|Group:||Group VI (ssRNA-RT)|
Visna virus (also known as visna-maedi virus, maedi-visna virus and ovine lentivirus) from the genus lentivirinae and subfamily Orthoretrovirinae, is a "prototype" retrovirus that causes encephalitis and chronic pneumonitis in sheep. It is known as visna when found in the brain, and maedi when infecting the lungs. Lifelong, persistent infections in sheep occur in the lungs, lymph nodes, spleen, joints, central nervous system, and mammary glands; The condition is sometimes known as "ovine progressive pneumonia" (OPP), particularly in the United States, or "Montana sheep disease". White blood cells of the monocyte/macrophage lineage are the main target of visna virus.
First described in 1954 by Bjorn Sigurdsson in Iceland, Maedi-visna virus was the first lentivirus to be isolated and characterized, accomplished in 1957 by Sigurdsson. "Maedi", Icelandic for dyspnoea, and "visna", Icelandic for "wasting" or "shrinking" of the spinal cord, refer to endemic sheep herd conditions that were only found to be related after Sigurdsson's work.

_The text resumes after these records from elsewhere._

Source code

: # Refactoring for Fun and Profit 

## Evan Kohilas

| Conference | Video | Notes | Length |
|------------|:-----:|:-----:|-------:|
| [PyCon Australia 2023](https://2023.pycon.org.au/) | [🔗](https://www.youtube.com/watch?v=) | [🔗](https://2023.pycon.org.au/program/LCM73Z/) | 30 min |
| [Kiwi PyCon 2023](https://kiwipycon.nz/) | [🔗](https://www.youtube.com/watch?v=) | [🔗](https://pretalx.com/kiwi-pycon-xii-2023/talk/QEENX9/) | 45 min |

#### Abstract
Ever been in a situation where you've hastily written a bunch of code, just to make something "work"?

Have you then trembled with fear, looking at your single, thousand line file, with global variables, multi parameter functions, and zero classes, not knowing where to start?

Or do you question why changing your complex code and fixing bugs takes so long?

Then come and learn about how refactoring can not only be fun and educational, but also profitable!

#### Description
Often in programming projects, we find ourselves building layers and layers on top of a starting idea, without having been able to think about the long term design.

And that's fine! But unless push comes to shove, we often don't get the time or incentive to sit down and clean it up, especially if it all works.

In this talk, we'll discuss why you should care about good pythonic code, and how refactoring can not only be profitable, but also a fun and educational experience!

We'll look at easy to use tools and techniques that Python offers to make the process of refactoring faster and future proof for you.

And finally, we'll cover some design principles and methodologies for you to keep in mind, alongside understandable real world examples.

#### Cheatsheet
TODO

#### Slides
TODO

Visna infection may progress to total paralysis leading to death via inanition; however, if helped to obtain water and food, animals may survive for long periods of time, sometimes greater than ten years. Viral replication is almost exclusively associated with macrophages in infected tissues, however replication is restricted in these cells—that is, the majority of cells containing viral RNA do not produce infectious virus.

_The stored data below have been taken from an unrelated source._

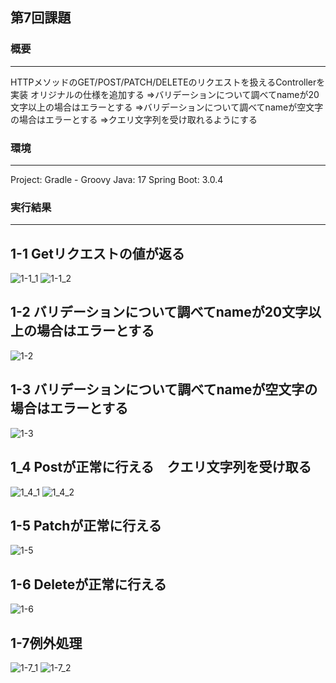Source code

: ## 第7回課題

### 概要

----
HTTPメソッドのGET/POST/PATCH/DELETEのリクエストを扱えるControllerを実装
オリジナルの仕様を追加する
⇒バリデーションについて調べてnameが20文字以上の場合はエラーとする
⇒バリデーションについて調べてnameが空文字の場合はエラーとする
⇒クエリ文字列を受け取れるようにする

### 環境

---
Project: Gradle - Groovy
Java: 17
Spring Boot: 3.0.4

### 実行結果

---
## 1-1 Getリクエストの値が返る
![1-1_1](https://github.com/mado11x11/image_wiki/blob/Issue_7/1_1_1.png)
![1-1_2](https://github.com/mado11x11/image_wiki/blob/Issue_7/1_1_2.png)

## 1-2 バリデーションについて調べてnameが20文字以上の場合はエラーとする
![1-2](https://github.com/mado11x11/image_wiki/blob/Issue_7/1_2.png)

## 1-3 バリデーションについて調べてnameが空文字の場合はエラーとする
![1-3](https://github.com/mado11x11/image_wiki/blob/Issue_7/1_3.png)

## 1_4 Postが正常に行える　クエリ文字列を受け取る
![1_4_1](https://github.com/mado11x11/image_wiki/blob/Issue_7/1_4_1.png)
![1_4_2](https://github.com/mado11x11/image_wiki/blob/Issue_7/1_4_2.png)

## 1-5 Patchが正常に行える
![1-5](https://github.com/mado11x11/image_wiki/blob/Issue_7/1_5.png)

## 1-6 Deleteが正常に行える
![1-6](https://github.com/mado11x11/image_wiki/blob/Issue_7/1_6.png)

## 1-7例外処理
![1-7_1](https://github.com/mado11x11/image_wiki/blob/Issue_7/1_7_1.png)
![1-7_2](https://github.com/mado11x11/image_wiki/blob/Issue_7/1_7_2.png)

The disease was introduced to Iceland following an import of Karakul sheep from Germany in 1933. The susceptibility to maedi-visna infection varies across sheep breeds, with coarse-wool breeds apparently more susceptible than fine-wool sheep. Attempts at vaccination against maedi-visna virus failed to induce immunity, occasionally causing increased viremia and more severe disease. Eradication programs have been established in countries worldwide.
Model system for HIV infection
Though it does not produce severe immunodeficiency, visna shares many characteristics with human immunodeficiency virus, including the establishment of persistent infection with chronic active lymphoproliferation; however, visna virus does not infect T-lymphocytes. The relationship of visna and HIV as lentiviruses was first published in 1985 by visna researcher Janice E. Clements and colleagues in the HIV field. It has been postulated that the effects of maedi-visna infection in sheep are the "equivalent" of central nervous system disease and wasting syndrome found in human AIDS patients. Despite limited sequence homology with HIV, the genomic organization of visna is very similar, allowing visna infection to be used as an in vivo and in vitro model system for HIV infection.
Research using visna was important in the identification and characterization of HIV. Nucleotide sequence analysis demonstrated that the AIDS virus was a retrovirus related to visna and provided early clues as to the mechanism of HIV infection.
Many countries have some sort of national programme to prevent and control a situation where the virus spreads.